According to Campbell’s handwritten notes, Lucki said she had “promised” the office of then-public safety minister Bill Blair and the Prime Minister’s Office that the RCMP would release the information, and that it was tied to bolstering the government’s pending gun control legislation.
Twenty-two people died in a 13hour shooting rampage across several Nova Scotia communities in April 2020, the worst mass shooting in Canadian history. Police eventually killed the shooter.
Nova Scotia RCMP did not release details about the firearms at the time because officials said it could have hampered their investigation.

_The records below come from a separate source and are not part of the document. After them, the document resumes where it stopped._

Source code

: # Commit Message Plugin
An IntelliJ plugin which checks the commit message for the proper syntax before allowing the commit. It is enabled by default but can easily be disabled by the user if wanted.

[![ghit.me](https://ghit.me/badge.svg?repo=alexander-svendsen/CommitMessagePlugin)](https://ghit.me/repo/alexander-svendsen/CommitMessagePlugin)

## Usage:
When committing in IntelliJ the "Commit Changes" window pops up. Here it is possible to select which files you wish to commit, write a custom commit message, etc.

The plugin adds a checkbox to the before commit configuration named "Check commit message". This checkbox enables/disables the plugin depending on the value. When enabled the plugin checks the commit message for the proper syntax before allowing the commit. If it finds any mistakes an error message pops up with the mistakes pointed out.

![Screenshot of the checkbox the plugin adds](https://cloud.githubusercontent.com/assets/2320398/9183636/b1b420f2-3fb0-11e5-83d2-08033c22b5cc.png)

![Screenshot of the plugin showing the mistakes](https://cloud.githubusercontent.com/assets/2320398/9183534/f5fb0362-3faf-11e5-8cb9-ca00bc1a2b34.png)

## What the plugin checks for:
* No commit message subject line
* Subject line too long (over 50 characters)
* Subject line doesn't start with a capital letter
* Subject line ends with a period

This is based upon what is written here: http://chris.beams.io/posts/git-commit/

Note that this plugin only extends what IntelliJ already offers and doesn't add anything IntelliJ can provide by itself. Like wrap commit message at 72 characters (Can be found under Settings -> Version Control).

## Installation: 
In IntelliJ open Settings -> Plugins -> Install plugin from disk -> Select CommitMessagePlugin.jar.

“The commissioner was upset. The commissioner made me feel as if I was stupid and didn’t seem to understand the importance of why this information was important to go out, the information specific to the firearms as it was related to the legislation,” Campbell, who is now with the New Brunswick RCMP, told the public safety committee Tuesday.
“She didn’t seem to appreciate or recognize the importance of maintaining the integrity of the investigation.”
The Nova Scotia RCMP’s director of strategic communications, Lia Scanlan, who was also on the April 2020 call, was asked at committee Tuesday if it was her impression that Lucki understood the risks that disclosing the information could have on the investigation.
“Yeah, my takeaway, my experience from that conversation was that the risks seemed irrelevant,” she testified.
Scanlan said she didn’t want to speak on behalf of Lucki as to what her thought process might have been. However, she added, “As a police officer, I think she would have a clear understanding of what it means to compromise the integrity of an ongoing investigation, especially the largest mass casualty in Canadian history.”
Lee Bergerman, the former head of the Nova Scotia RCMP, previously told the committee that Lucki referred to “pressure from the minister” during the call to release the information on the firearms.
Lucki and Blair, who now serves as minister of emergency preparedness, have denied there was any pressure to release information or political interference.
Lucki told the committee last month that she been asked by Blair’s then-chief of staff, Zita Astravas, if information on the firearms would be released at the news conference, and Lucki confirmed it would be.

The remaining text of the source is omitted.